Luce rejects Thackeray’s sectarian vision. A scan of his chapter titles suggests that modern India is an aggregation of its diverse, multi-layered past: “Global and Medieval,” “The Burra Sahibs,” “Battles of the Righteous,” “Long Live the Sycophants,” “Many Crescents,” and “A Triangular Dance.” The most forceful argument for the past living in the present is made in the penultimate chapter—”New India, Old India: The Many-Layered Character of Indian Modernity.” This is the only chapter where the now commonplace observations of call centers and software sectors are discussed. However, they are presented in the context of the book’s overall premise that India is a wonder because of her many religions, her dozen-plus languages, her thousands of dialects which merge as a kind of dialectic within and between cities and villages. Echoing V.S. Naipaul’s prescient observation that India has a “million mutinies now,” Luce forcefully raises the palimpsest argument for pluralism.
But as hinted at in the book’s title and discussed in detail in a chapter titled “The Imaginary Horse: The Continuing Threat of Hindu Nationalism,” Luce is anxious that the pentimento theory is gaining currency. He takes issue with powerful Hindu politicians who seek to maintain the centuries-old status quo and remain in control by manipulating the illiterate masses (quite often low-caste Hindus or Muslims). Luce supports his arguments with a mix of meticulous journalistic reporting, personal anecdote, and reference to well-accepted (at least in the West) scholarship.

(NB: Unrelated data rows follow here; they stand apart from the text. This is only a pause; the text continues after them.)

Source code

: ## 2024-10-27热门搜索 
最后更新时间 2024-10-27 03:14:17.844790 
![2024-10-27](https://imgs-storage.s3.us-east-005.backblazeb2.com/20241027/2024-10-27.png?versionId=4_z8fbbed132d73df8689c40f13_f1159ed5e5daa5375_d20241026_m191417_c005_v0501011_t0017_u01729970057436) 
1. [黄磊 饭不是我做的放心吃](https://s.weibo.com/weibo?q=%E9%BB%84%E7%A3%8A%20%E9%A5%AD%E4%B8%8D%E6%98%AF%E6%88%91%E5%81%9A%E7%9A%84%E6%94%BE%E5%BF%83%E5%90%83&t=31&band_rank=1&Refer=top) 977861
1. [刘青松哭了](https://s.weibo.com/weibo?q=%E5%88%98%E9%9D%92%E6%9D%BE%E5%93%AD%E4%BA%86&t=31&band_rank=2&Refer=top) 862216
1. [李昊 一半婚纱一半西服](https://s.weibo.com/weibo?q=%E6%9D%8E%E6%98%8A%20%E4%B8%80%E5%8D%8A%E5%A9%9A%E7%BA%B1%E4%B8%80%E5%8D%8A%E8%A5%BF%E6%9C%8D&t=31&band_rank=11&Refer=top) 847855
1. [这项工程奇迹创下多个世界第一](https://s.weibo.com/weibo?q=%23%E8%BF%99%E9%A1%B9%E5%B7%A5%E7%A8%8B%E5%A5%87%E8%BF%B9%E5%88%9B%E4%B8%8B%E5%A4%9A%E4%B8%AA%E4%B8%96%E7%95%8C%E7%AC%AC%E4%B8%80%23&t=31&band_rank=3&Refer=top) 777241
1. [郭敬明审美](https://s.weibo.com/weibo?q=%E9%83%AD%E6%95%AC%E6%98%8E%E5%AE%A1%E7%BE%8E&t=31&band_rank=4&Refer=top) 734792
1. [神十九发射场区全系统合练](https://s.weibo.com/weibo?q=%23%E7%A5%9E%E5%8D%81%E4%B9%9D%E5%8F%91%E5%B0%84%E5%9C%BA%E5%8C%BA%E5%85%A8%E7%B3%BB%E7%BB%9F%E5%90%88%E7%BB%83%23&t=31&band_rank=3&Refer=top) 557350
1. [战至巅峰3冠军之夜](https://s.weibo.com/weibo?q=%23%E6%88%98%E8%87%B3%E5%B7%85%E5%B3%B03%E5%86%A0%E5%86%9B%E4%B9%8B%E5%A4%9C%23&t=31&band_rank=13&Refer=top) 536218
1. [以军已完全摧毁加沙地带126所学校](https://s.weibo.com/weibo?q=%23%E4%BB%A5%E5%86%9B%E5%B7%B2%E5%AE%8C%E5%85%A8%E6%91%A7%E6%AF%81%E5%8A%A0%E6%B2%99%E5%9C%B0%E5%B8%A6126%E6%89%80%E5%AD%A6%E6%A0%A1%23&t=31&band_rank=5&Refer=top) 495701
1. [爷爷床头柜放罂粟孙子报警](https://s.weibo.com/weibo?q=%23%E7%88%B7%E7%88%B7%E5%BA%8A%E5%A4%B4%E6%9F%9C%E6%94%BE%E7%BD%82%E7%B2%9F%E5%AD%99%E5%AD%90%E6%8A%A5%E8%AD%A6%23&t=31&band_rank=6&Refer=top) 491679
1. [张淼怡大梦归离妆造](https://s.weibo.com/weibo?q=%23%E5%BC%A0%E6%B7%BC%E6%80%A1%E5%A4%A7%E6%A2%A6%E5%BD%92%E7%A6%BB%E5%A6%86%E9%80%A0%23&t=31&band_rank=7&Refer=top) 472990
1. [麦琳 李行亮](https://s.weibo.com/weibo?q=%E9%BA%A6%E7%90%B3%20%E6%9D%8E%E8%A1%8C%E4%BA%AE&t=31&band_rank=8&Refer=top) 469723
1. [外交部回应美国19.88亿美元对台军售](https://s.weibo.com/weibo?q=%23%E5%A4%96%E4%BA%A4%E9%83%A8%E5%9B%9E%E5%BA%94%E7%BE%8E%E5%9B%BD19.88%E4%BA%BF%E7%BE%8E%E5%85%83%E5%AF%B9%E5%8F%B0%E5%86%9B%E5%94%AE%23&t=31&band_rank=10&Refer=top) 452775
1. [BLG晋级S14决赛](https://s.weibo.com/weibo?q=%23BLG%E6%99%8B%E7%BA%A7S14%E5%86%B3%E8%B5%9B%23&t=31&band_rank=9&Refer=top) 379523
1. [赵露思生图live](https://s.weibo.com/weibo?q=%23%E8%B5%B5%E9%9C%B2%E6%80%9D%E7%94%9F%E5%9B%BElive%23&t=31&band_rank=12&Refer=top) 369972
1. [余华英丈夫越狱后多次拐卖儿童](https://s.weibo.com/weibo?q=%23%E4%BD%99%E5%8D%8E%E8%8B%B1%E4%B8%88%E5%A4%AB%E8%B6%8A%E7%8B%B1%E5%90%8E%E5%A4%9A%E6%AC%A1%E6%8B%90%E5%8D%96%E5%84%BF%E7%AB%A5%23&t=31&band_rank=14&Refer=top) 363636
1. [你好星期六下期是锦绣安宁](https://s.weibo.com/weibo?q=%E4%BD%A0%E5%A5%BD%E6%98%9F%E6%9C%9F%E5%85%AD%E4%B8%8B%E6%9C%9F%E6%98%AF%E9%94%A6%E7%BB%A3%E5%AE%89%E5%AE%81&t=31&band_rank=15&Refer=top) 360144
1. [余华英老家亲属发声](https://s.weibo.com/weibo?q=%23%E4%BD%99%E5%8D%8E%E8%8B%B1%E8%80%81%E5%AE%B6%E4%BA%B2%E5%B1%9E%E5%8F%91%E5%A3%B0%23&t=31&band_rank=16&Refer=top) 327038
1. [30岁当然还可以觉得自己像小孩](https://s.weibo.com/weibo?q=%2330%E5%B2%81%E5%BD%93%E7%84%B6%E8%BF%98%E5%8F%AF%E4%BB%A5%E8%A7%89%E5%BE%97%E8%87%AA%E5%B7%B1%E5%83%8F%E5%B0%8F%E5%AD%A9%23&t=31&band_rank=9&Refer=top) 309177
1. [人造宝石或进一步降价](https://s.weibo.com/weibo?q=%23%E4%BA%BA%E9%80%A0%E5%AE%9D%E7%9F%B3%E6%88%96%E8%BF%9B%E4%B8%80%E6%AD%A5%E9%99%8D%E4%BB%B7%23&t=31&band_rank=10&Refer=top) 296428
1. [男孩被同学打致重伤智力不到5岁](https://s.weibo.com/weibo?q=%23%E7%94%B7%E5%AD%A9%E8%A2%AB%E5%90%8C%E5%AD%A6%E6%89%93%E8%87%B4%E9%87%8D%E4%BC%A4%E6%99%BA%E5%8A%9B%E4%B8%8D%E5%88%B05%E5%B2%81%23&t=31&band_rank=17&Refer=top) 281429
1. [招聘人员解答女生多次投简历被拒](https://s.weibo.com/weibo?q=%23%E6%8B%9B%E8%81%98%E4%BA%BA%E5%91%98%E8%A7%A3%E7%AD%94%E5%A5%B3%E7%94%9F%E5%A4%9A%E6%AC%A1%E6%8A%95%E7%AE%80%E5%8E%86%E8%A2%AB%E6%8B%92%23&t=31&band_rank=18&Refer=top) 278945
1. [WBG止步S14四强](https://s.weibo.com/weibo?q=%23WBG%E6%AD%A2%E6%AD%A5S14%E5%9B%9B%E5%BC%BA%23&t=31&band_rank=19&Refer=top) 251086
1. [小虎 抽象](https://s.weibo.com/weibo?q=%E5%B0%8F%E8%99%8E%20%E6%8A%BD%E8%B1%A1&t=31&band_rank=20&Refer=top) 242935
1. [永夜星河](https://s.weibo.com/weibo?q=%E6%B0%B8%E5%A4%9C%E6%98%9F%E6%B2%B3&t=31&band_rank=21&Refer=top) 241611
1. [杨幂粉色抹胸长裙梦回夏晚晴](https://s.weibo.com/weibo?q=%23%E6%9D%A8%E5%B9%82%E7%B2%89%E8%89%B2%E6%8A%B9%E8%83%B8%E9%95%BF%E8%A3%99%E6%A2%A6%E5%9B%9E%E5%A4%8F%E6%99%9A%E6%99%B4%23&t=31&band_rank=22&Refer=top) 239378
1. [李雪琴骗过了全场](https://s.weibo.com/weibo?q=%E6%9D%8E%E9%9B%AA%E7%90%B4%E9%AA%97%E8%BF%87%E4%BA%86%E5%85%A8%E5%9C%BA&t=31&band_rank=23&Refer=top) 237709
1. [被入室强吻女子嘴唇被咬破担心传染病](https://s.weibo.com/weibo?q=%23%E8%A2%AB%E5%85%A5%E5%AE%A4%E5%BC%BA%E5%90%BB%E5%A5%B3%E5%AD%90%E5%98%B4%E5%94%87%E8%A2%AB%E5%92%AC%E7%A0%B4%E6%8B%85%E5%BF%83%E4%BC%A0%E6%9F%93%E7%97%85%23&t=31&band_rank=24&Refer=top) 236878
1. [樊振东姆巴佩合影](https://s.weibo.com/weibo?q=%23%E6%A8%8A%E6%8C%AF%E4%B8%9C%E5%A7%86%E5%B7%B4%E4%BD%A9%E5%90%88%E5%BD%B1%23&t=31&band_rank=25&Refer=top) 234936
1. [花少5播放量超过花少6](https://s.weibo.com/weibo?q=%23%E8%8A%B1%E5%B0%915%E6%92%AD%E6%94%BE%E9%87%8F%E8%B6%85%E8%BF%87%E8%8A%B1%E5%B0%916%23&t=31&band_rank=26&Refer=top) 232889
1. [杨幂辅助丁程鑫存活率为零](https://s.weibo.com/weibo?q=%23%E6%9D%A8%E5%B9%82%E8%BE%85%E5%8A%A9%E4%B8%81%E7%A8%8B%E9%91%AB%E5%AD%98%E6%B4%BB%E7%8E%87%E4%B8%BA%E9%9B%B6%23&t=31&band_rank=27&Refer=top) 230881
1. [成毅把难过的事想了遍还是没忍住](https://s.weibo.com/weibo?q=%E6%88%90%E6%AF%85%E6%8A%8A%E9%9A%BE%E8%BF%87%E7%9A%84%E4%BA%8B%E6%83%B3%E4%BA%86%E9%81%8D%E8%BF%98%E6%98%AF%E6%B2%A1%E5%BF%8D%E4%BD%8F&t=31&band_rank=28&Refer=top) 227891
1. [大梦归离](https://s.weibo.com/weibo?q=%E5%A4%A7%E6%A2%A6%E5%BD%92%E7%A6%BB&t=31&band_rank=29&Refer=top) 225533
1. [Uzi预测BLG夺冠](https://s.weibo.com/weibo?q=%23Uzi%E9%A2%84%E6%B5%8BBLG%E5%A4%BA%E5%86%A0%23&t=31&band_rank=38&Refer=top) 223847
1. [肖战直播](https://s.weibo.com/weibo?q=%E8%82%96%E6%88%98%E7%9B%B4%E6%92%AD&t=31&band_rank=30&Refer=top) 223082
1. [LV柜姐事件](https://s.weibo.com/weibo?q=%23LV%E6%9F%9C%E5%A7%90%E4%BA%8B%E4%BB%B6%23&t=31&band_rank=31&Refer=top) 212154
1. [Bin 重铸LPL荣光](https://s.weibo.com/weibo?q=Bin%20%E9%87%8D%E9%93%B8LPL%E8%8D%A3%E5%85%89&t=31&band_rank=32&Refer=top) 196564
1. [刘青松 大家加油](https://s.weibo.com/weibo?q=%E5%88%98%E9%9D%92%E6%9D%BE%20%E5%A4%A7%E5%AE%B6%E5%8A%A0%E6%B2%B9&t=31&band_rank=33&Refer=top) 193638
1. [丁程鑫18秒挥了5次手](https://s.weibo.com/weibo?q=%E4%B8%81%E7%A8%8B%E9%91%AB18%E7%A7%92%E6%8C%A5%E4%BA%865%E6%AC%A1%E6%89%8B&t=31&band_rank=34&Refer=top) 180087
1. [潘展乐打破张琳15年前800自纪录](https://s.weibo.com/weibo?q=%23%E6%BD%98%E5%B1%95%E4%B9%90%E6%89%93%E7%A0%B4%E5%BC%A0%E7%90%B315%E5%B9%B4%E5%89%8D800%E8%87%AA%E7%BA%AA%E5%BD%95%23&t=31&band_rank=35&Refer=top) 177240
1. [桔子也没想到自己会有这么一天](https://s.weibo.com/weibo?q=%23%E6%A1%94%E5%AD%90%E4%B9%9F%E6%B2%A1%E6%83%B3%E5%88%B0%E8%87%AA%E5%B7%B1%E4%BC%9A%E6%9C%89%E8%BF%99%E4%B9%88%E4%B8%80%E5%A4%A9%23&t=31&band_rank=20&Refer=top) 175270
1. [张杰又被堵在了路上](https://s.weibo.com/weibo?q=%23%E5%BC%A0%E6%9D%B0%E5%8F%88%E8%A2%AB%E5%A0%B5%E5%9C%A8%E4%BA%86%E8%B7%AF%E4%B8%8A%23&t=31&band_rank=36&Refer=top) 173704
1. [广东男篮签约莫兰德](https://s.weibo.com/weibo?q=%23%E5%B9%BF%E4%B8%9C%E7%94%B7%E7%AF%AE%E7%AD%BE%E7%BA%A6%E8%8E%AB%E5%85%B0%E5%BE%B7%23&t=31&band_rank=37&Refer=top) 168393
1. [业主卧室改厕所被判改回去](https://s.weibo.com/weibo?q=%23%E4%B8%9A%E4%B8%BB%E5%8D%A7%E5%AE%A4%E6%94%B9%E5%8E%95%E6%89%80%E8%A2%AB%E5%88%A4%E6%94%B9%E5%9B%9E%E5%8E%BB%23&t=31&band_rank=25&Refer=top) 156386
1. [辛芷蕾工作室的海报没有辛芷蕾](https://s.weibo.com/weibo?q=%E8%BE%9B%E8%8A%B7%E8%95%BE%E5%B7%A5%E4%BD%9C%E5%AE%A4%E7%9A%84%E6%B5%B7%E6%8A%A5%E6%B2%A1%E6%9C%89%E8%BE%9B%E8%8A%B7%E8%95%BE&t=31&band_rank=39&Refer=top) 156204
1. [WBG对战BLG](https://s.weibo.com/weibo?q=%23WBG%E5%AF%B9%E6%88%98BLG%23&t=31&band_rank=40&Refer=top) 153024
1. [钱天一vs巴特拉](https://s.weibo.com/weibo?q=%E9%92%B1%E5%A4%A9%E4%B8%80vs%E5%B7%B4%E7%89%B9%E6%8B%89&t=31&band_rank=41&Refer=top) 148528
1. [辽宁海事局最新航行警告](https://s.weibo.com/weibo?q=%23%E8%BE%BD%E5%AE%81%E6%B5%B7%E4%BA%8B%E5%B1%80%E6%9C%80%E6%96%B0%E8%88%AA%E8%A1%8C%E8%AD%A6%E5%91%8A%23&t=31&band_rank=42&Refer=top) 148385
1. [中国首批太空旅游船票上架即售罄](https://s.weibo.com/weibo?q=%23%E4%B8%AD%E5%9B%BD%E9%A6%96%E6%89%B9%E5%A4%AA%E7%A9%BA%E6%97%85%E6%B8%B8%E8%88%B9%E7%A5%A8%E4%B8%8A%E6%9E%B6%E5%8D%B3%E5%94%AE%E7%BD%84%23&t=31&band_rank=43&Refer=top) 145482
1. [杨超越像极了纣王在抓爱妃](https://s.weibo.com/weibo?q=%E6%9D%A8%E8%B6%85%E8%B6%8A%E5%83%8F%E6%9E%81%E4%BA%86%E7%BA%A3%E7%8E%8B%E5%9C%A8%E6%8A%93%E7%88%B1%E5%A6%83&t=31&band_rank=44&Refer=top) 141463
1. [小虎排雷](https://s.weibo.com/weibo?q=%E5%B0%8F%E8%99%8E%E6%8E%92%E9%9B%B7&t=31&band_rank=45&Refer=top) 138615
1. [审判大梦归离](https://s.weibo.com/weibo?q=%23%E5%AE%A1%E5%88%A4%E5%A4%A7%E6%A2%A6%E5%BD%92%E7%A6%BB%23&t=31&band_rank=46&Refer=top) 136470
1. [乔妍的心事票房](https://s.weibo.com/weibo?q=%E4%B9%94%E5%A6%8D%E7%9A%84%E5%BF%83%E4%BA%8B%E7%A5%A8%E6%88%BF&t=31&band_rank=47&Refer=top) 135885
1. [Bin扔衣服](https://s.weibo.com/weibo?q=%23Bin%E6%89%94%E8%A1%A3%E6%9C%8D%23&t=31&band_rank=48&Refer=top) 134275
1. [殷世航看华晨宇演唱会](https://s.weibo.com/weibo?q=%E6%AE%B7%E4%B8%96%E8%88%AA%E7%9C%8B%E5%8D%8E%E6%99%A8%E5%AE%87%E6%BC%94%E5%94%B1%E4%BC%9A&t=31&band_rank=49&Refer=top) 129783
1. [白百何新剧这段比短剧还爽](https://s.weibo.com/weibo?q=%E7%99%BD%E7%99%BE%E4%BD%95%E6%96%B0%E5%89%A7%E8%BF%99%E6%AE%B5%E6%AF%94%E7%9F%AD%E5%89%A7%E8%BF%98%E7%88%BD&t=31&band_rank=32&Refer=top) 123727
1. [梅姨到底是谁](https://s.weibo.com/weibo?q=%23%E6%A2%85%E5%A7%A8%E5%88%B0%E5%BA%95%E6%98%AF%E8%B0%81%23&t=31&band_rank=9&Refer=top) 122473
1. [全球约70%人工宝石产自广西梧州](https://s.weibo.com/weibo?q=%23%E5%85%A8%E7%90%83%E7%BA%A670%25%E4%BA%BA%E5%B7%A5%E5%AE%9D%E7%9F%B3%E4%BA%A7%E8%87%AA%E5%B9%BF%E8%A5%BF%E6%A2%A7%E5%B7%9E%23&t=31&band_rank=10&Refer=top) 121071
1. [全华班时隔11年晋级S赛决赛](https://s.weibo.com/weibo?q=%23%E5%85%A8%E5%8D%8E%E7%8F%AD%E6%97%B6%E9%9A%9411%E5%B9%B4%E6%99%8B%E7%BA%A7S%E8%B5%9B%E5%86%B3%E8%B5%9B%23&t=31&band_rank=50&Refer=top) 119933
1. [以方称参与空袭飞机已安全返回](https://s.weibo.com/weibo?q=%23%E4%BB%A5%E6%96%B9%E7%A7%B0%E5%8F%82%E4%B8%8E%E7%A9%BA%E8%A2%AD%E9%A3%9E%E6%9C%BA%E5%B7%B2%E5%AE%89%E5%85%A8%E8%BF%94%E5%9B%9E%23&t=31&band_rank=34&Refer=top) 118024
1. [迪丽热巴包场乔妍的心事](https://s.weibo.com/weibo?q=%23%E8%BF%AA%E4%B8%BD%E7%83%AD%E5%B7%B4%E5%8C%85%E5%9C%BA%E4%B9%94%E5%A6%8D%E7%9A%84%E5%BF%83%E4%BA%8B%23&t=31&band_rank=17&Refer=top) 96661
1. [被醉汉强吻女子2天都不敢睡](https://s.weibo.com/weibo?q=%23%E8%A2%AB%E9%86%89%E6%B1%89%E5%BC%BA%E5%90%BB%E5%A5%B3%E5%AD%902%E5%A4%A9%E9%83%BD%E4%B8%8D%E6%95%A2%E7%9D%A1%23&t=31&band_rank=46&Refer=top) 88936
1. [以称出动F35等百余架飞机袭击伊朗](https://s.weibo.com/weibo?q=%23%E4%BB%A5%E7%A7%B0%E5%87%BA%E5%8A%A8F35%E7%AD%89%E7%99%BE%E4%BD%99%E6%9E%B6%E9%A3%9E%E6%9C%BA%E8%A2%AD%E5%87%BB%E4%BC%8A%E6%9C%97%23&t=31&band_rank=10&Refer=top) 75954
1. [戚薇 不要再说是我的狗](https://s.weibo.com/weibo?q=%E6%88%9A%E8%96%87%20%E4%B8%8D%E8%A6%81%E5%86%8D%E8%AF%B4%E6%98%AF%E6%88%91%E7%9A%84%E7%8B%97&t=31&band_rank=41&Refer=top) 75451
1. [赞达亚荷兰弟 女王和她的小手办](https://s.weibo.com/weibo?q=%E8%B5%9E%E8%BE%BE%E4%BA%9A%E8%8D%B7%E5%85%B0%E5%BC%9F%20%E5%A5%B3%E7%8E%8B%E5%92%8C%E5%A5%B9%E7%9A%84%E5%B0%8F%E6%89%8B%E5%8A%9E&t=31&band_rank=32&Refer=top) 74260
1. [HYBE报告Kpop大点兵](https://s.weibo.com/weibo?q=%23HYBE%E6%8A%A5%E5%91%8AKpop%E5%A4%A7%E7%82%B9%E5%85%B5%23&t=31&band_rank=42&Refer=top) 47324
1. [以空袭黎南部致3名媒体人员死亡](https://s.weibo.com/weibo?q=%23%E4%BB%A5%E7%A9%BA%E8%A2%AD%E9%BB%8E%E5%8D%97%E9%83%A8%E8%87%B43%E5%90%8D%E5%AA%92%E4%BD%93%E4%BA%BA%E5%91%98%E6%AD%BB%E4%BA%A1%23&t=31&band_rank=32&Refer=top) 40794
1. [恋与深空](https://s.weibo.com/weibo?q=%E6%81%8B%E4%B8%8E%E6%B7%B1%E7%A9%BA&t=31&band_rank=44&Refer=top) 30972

The closing chapter illustrates how this book of advocacy journalism works. Luce, who is a reporter for the Financial Times, is unabashedly a future-oriented Indophile; he makes clear that he would like to see India’s trajectory toward superpower status continue. He asserts that if India is to achieve this desired state, the following four constraints must be overcome: (1) 300 million impoverished citizens, (2) environmental degradation, (3) HIV-AIDS epidemic, and (4) challenges to liberal democracy.
Luce’s recommendations to overcome these problems are specific and helpful, if at times a bit overbearing. He does not mince words. At first the prescriptive approach is refreshingly candid and concrete. But page after page of statistically supported prescription begins to take on the feel of a hectoring doctor who doesn’t appreciate that the patient is in control of her own destiny. Those in the Indian government (and especially those members of the BJP party out of government) might consider In Spite of the Gods a harangue. Indeed, Luce repeatedly compares India unfavorably to China, repeating the following mantra: “The problem is neither money nor technology. It is about the inefficiency of government …. Corruption is the only possible explanation …”
The harangue is spiced with pithy quotes: “In Africa poverty is a tragedy, in India it is a scandal;” “It is time for India’s VIPs to follow the people who get no pay for no work;” “India never misses an opportunity to miss an opportunity;” “The 21st century is India’s to lose.”
But just as the reader tires of the smart statistics and the smart-aleck quotes, Luce delivers a brilliantly personal closing story. He relates a night journey in the first-class cabin of an Indian train. One of his fellow passengers is a 10-year-old Sikh boy who cheerfully and sleeplessly implores Luce, “Tell me some interesting things.” This is a good frame of mind for all of Luce’s readers-cum-companions on his journey through modern India. He does tell us some interesting things. In Spite of the Gods stirs the reader out of sleepy indifference about the dreams and nightmares of the palimpsest that is India—living at once in the past, present, and future.